┌─ GIVEN RECORDS

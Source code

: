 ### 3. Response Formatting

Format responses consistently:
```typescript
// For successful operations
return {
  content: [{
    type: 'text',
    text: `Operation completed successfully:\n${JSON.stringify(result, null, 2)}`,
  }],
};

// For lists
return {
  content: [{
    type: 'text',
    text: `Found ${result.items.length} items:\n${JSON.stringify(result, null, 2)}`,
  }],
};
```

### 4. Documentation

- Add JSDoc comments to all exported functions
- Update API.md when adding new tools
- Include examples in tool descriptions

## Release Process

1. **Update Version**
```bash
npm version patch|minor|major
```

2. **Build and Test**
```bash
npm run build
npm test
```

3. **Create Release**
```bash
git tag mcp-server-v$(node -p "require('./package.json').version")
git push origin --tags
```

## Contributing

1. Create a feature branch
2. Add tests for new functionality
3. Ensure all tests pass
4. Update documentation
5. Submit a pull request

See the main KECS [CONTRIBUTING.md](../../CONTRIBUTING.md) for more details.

└─
┌─ GIVEN RECORDS

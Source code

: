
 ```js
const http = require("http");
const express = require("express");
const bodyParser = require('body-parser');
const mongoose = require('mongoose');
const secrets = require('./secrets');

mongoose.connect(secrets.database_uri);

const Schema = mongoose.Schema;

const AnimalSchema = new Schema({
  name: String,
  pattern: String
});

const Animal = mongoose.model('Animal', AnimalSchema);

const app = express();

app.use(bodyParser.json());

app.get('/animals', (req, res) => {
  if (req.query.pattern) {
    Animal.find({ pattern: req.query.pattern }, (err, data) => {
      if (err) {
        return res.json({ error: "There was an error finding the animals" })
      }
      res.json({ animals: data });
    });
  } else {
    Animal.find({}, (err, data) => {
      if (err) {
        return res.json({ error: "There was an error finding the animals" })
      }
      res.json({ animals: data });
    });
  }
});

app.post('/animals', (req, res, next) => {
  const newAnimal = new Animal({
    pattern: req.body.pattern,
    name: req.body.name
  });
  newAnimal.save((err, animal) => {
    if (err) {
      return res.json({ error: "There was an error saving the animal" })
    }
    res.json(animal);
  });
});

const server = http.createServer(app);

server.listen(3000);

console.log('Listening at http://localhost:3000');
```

└─

▶ AIM OF THE EXERCISE
The word "tests" occurs on some lines of the data. Give the number of those lines only.

▶ EXERCISE RESULT
2